Funding is available in three focus areas, including grazing lands, organic systems and soil health
USDA is offering grants for innovative ideas for conservation strategies and technologies. USDA’s Natural Resources Conservation Service (NRCS) plans to invest $10 million in the Conservation Innovation Grants (CIG) program, funding innovative conservation projects in three focus areas: grazing lands, organic systems and soil health. Grant proposals are due Feb. 26, 2018.
“Conservation Innovation Grants play a critical role in developing and implementing new methods to help our customers across the country, and here in Nevada, conserve natural resources, strengthen their local communities, and improve their bottom lines,” said Gary Roeder, NRCS acting state conservationist in Nevada. “Today’s announcement supports our efforts to help producers build economically-strong and resilient farms and ranches by providing producers tools to utilize across their working farmlands.”
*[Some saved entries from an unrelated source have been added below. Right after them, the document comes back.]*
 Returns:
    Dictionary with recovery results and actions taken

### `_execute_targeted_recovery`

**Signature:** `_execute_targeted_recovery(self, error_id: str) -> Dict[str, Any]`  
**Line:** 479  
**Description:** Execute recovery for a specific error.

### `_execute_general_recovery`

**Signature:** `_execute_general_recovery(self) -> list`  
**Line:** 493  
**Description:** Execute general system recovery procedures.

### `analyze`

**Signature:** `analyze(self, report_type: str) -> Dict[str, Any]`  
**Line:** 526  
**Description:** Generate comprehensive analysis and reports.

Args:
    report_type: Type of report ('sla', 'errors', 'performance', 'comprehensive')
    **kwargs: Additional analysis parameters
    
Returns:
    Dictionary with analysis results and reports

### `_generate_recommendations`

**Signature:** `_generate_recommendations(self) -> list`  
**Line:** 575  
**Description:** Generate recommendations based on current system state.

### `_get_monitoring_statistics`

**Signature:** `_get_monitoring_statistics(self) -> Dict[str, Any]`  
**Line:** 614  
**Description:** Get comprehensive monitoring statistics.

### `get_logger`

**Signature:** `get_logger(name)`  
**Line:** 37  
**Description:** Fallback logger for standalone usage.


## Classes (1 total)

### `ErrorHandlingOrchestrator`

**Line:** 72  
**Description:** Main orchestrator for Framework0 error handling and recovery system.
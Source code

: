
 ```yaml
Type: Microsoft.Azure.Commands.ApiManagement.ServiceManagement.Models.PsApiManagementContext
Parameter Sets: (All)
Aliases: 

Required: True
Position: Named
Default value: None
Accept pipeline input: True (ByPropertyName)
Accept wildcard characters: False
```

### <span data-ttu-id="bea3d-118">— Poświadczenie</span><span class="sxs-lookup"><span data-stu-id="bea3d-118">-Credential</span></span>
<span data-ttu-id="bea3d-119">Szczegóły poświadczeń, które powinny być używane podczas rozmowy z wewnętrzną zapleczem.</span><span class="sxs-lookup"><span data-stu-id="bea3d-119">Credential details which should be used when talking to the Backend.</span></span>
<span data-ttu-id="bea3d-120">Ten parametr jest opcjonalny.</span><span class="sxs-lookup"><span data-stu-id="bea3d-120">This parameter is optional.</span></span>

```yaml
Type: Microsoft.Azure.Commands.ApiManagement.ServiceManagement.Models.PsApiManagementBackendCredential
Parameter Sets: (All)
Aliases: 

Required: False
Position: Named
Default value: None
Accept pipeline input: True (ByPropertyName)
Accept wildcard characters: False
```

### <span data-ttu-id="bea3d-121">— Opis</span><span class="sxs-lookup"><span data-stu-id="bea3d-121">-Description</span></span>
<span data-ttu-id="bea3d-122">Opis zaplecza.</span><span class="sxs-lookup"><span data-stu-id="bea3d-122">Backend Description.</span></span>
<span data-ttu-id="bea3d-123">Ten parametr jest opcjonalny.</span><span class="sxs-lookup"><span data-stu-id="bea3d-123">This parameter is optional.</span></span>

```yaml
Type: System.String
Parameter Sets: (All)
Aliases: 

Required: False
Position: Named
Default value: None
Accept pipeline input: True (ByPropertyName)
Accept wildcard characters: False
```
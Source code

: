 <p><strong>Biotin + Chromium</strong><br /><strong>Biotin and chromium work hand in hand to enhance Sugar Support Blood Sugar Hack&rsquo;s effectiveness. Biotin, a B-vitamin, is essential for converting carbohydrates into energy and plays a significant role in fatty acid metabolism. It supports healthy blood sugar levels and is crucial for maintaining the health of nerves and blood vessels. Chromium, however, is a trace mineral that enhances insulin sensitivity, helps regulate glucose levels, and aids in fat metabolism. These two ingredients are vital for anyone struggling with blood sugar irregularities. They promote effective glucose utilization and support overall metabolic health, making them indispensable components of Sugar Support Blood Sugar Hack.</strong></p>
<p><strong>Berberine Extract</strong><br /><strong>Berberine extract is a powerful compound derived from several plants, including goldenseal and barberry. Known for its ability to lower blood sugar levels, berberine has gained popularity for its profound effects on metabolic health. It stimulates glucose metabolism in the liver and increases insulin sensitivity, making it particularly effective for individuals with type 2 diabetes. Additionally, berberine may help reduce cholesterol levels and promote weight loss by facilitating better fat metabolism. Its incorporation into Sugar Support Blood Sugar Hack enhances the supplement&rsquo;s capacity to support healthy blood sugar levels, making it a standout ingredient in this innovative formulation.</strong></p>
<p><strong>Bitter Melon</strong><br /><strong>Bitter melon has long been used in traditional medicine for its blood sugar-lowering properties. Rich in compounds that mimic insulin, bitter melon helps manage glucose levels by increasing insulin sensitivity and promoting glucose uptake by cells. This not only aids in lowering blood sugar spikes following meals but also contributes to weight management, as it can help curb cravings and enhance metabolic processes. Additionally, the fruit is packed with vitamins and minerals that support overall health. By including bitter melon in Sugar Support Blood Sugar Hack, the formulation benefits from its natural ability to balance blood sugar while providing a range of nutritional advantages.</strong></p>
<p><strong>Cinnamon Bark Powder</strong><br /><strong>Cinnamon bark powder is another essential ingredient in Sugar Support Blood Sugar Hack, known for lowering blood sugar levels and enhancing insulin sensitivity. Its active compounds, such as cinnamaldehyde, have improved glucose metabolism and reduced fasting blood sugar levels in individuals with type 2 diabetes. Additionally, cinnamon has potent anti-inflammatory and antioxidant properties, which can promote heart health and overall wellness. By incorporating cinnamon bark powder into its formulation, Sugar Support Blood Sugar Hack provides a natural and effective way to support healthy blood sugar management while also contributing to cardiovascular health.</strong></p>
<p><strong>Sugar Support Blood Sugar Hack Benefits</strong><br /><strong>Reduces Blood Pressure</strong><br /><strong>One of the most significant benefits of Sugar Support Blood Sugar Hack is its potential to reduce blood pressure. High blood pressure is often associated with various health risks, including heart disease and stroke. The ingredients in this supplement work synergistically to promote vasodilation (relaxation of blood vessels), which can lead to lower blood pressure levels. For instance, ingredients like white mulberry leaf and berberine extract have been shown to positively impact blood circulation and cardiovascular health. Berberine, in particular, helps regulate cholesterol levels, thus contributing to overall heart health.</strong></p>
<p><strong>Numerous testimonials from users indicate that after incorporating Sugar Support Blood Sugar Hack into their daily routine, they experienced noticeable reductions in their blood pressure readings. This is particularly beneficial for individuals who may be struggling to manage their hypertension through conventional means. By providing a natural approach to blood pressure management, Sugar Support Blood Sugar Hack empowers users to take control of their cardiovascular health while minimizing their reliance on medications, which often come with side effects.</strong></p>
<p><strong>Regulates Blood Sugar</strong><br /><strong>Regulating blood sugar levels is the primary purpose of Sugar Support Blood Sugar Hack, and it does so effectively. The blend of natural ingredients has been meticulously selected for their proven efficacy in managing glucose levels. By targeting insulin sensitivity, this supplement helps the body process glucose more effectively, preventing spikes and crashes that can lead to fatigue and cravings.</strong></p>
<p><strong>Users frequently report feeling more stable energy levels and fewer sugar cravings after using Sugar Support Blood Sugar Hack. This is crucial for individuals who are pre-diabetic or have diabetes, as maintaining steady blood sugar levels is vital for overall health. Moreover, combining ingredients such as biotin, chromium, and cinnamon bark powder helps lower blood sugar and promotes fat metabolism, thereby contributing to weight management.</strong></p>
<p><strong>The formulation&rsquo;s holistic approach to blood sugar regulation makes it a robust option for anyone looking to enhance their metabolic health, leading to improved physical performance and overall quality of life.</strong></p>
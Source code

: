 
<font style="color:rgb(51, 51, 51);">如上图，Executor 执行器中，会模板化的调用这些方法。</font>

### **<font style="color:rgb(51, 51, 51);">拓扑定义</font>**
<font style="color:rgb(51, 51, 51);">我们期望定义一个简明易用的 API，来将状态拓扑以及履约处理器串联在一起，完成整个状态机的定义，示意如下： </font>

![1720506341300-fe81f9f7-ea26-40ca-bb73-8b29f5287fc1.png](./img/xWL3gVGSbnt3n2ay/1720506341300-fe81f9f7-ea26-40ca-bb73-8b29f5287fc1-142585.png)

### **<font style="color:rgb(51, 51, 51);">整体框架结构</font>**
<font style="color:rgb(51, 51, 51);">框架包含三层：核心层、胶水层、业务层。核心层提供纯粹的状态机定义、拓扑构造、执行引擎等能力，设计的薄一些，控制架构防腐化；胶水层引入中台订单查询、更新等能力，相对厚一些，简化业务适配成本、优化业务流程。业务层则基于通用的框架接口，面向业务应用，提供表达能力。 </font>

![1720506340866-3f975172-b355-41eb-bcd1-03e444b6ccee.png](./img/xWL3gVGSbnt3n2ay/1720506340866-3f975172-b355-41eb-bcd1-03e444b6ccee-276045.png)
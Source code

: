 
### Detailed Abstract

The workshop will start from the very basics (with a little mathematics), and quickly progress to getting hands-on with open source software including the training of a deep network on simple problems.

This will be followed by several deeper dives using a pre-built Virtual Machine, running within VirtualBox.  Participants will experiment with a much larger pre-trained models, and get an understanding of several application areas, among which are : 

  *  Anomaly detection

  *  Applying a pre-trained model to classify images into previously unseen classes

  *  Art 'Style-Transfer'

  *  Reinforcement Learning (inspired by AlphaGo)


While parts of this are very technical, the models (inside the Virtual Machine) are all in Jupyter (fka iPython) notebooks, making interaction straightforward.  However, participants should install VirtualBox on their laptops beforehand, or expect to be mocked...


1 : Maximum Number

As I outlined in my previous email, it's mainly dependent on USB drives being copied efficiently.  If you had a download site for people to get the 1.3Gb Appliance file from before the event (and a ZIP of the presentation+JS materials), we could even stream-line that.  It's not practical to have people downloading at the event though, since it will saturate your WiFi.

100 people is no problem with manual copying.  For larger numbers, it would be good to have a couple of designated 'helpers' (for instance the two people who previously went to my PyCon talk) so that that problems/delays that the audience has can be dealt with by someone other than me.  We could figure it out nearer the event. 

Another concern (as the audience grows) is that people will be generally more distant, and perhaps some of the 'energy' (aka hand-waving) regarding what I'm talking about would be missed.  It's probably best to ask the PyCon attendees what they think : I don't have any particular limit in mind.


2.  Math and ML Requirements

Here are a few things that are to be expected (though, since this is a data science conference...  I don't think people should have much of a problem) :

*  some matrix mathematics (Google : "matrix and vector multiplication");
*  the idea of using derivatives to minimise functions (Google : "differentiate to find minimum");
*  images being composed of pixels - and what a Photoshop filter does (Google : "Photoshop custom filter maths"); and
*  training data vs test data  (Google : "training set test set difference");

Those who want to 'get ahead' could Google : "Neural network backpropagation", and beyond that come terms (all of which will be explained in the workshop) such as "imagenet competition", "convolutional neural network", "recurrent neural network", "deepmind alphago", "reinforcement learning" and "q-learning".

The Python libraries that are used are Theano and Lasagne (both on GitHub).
The NRCS uses CIG to work with partners to accelerate transfer and adoption of promising technologies and approaches that address some of the nation’s most pressing natural resource concerns. This year, NRCS is focusing funding in these areas:
- Grazing Lands: Helping livestock producers make grazing management decisions, encouraging prescribed burning as a grazing management practice, and improving access to conservation planning tools used for developing grazing management plans.
- Organic Agriculture Systems: Helping organic producers develop innovative cropping and tillage systems, edge-of-field monitoring, crop rotations, and intercropping systems.
- Soil Health: Supporting both cropping and grazing systems, in a variety of climatic zones, that incorporate soil health management systems for addressing specific resource concerns like nutrients and availability. Evaluating multiple soil health assessment methods to assist in the development of new soil health indicators and thresholds.
“Every sector of American agriculture has its unique conservation challenges,” said Roeder. “CIG enables USDA to help support new, innovative tools and techniques which have helped U.S. agriculture become the powerhouse we see today, leading the world in both production efficiency and conservation delivery. We encourage groups and individuals to take advantage of this grant opportunity.”
Potential applicants should review the announcement of program funding available at www.grants.gov, which includes application materials and submission procedures. All U.S.-based entities and individuals are invited to apply, with the sole exception of Federal agencies. Up to 20 percent of CIG funds will be set aside for proposals from historically underserved producers, veteran farmers or ranchers or groups serving these customers.
NRCS is hosting a webinar for potential CIG applicants on Jan. 11, 2018, at 4 p.m. Eastern. Information on how to join the webinar can be found on the NRCS CIG webpage.
CIG is authorized and funded under the Environmental Quality Incentives Program (EQIP). Projects can last up to three years. The maximum award amount for any project this year is $2 million.
Since 2004, NRCS has invested nearly $286.7 million in more than 700 projects focused on providing farmers and ranchers new techniques, data and decision-making tools for improving natural resources conservation on their land.